Post
Topic
Board Bitcoin Discussion
Re: Bitcoin puzzle transaction ~32 BTC prize to who solves it
by
FrozenThroneGuy
on 04/09/2025, 05:06:36 UTC
Hello, guys!
Ultra lightweight CUDACyclone is ready, speed is 1.3Gkeys/s on RTX4060.
Key feature - extremely low VRAM usage for rented gpu. Less than 500Mb VRAM on RTX4090.
It will work even if Vanity or Keyhunt doesn’t start.
And also this is a good studying sample for your education (why not)? Total 7 small files.
Link: https://github.com/Dookoo2/CUDACyclone

Great work, thanks for sharing!
Do you have any idea why there’s such a big performance difference between the old and new versions?

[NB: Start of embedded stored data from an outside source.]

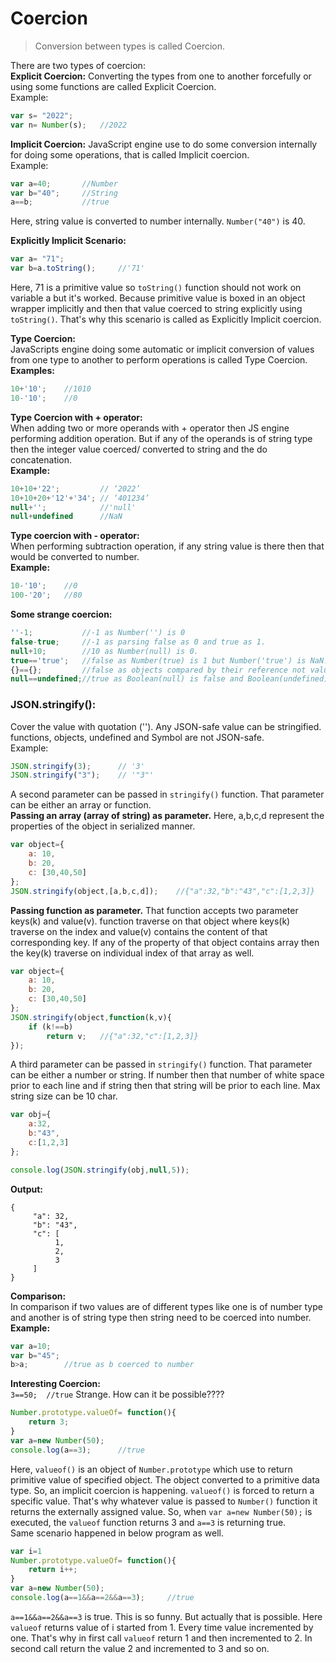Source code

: # Coercion
>Conversion between types is called Coercion.

There are two types of coercion:  
**Explicit Coercion:** Converting the types from one to another forcefully or using some functions are called Explicit Coercion.  
Example:  
```js
var s= "2022";
var n= Number(s);   //2022
```
**Implicit Coercion:** JavaScript engine use to do some conversion internally for doing some operations, that is called Implicit coercion.  
Example:
```js
var a=40;       //Number
var b="40";     //String
a==b;           //true
```
Here, string value is converted to number internally. `Number("40")` is 40.

**Explicitly Implicit Scenario:**
```js
var a= "71";
var b=a.toString();     //'71'
```
Here, 71 is a primitive value so `toString()` function should not work on variable a but it's worked. Because primitive value is boxed in an object wrapper implicitly and then that value coerced to string explicitly using `toString()`. That's why this scenario is called as Explicitly Implicit coercion.

**Type Coercion:**  
JavaScripts engine doing some automatic or implicit conversion of values from one type to another to perform operations is called Type Coercion.  
**Examples:**
```js
10+'10';    //1010
10-'10';    //0
```
**Type Coercion with + operator:**  
When adding two or more operands with + operator then JS engine performing addition operation. But if any of the operands is of string type then the integer value coerced/ converted to string and the do concatenation.  
**Example:**
```js
10+10+'22';	        // ‘2022’
10+10+20+'12'+'34';	// ‘401234’
null+'';            //'null'
null+undefined      //NaN
```
**Type coercion with - operator:**  
When performing subtraction operation, if any string value is there then that would be converted to number.  
**Example:**
```js
10-'10';    //0
100-'20';   //80
```
**Some strange coercion:**
```js
''-1;           //-1 as Number('') is 0
false-true;     //-1 as parsing false as 0 and true as 1.
null+10;        //10 as Number(null) is 0.
true=='true';   //false as Number(true) is 1 but Number('true') is NaN.
{}=={};         //false as objects compared by their reference not values.
null==undefined;//true as Boolean(null) is false and Boolean(undefined) is false.
```
### JSON.stringify():
Cover the value with quotation (''). Any JSON-safe value can be stringified. functions, objects, undefined and Symbol are not JSON-safe.  
Example:
```js
JSON.stringify(3);	    // '3'
JSON.stringify("3");	// '"3"'
```
A second parameter can be passed in `stringify()` function. That parameter can be either an array or function.  
**Passing an array (array of string) as parameter.** Here, a,b,c,d represent the properties of the object in serialized manner.  
```js
var object={
    a: 10,
    b: 20,
    c: [30,40,50]
};
JSON.stringify(object,[a,b,c,d]);    //{"a":32,"b":"43","c":[1,2,3]}
```
**Passing function as parameter.** That function accepts two parameter keys(k) and value(v). function traverse on that object where keys(k) traverse on the index and value(v) contains the content of that corresponding key. If any of the property of that object contains array then the key(k) traverse on individual index of that array as well.
```js
var object={
    a: 10,
    b: 20,
    c: [30,40,50]
};
JSON.stringify(object,function(k,v){
    if (k!==b)
        return v;   //{"a":32,"c":[1,2,3]}
});
```
A third parameter can be passed in `stringify()` function. That parameter can be either a number or string. If number then that number of white space prior to each line and if string then that string will be prior to each line. Max string size can be 10 char.
```js
var obj={
    a:32,
    b:"43",
    c:[1,2,3]
};

console.log(JSON.stringify(obj,null,5));
```
**Output:**
```
{
     "a": 32,
     "b": "43",
     "c": [
          1,
          2,
          3
     ]
}
```
**Comparison:**  
In comparison if two values are of different types like one is of number type and another is of string type then string need to be coerced into number.  
**Example:**
```js
var a=10;
var b="45";
b>a;        //true as b coerced to number
```
**Interesting Coercion:**  
`3==50;  //true`
Strange. How can it be possible????
```js
Number.prototype.valueOf= function(){
    return 3;
}
var a=new Number(50);
console.log(a==3);      //true
```
Here, `valueof()` is an object of `Number.prototype` which use to return primitive value of specified object. The object converted to a primitive data type. So, an implicit coercion is happening. `valueof()` is forced to return a specific value. That's why whatever value is passed to `Number()` function it returns the externally assigned value. So, when `var a=new Number(50);` is executed, the `valueof` function returns 3 and `a==3` is returning true.  
Same scenario happened in below program as well.
```js
var i=1
Number.prototype.valueOf= function(){
    return i++;
}
var a=new Number(50);
console.log(a==1&&a==2&&a==3);     //true
```
`a==1&&a==2&&a==3` is true. This is so funny. But actually that is possible. Here `valueof` returns value of i started from 1. Every time value incremented by one. That's why in first call `valueof` return 1 and then incremented to 2. In second call return the value 2 and incremented to 3 and so on.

For example, the old one hits ~1048.8 Mkeys/s in 9s using only 512MB VRAM, while the new one runs ~933.5 Mkeys/s in 71s using 3GB VRAM on the same RTX 3060.

Code:
./CUDACyclone_old --range 2000000000:3FFFFFFFFF --address 1HBtApAFA9B2YZw3G2YKSMCtb3dVnjuNe2 --grid 256,512
======== PrePhase: GPU Information ====================
Device               : NVIDIA GeForce RTX 3060 (compute 8.6)
SM                   : 28
ThreadsPerBlock      : 256
Blocks               : 8192
Points batch size    : 256
Batches/SM           : 512
Memory utilization   : 4.3% (512.2 MB / 11.6 GB)
-------------------------------------------------------
Total threads        : 2097152

======== Phase-1: Brooteforce =========================
Time: 9.0 s | Speed: 1048.8 Mkeys/s | Count: 8897329760 | Progress: 6.47 %

======== FOUND MATCH! =================================
Private Key   : 00000000000000000000000000000000000000000000000000000022382FACD0
Public Key    : 03C060E1E3771CBECCB38E119C2414702F3F5181A89652538851D2E3886BDD70C6

Code:
./CUDACyclone --range 2000000000:3FFFFFFFFF --address 1HBtApAFA9B2YZw3G2YKSMCtb3dVnjuNe2 --grid 256,512
======== PrePhase: GPU Information ====================
Device               : NVIDIA GeForce RTX 3060 (compute 8.6)
SM                   : 28
ThreadsPerBlock      : 256
Blocks               : 8192
Points batch size    : 256
Batches/SM           : 512
Batches/launch       : 64 (per thread)
Memory utilization   : 26.5% (3.08 GB / 11.6 GB)
-------------------------------------------------------
Total threads        : 2097152

======== Phase-1: BruteForce (sliced) =================
Time: 71.2 s | Speed: 933.5 Mkeys/s | Count: 70322919104 | Progress: 51.17 %%

================================= FOUND MATCH! =================================
Private Key   : 00000000000000000000000000000000000000000000000000000022382FACD0
Public Key    : 03C060E1E3771CBECCB38E119C2414702F3F5181A89652538851D2E3886BDD70C6


Interesting, that a new version is FASTER on a top-tier GPU like 5090. I have seen 9Gkeys/s On 5090 with —grid 1024,512. But another version of 5090 is slower, speed around 8.2-8.3 Gkeys/s. It depends on power consuption limit.
But I will check speed differences between versions. 4060 speed is the same both version.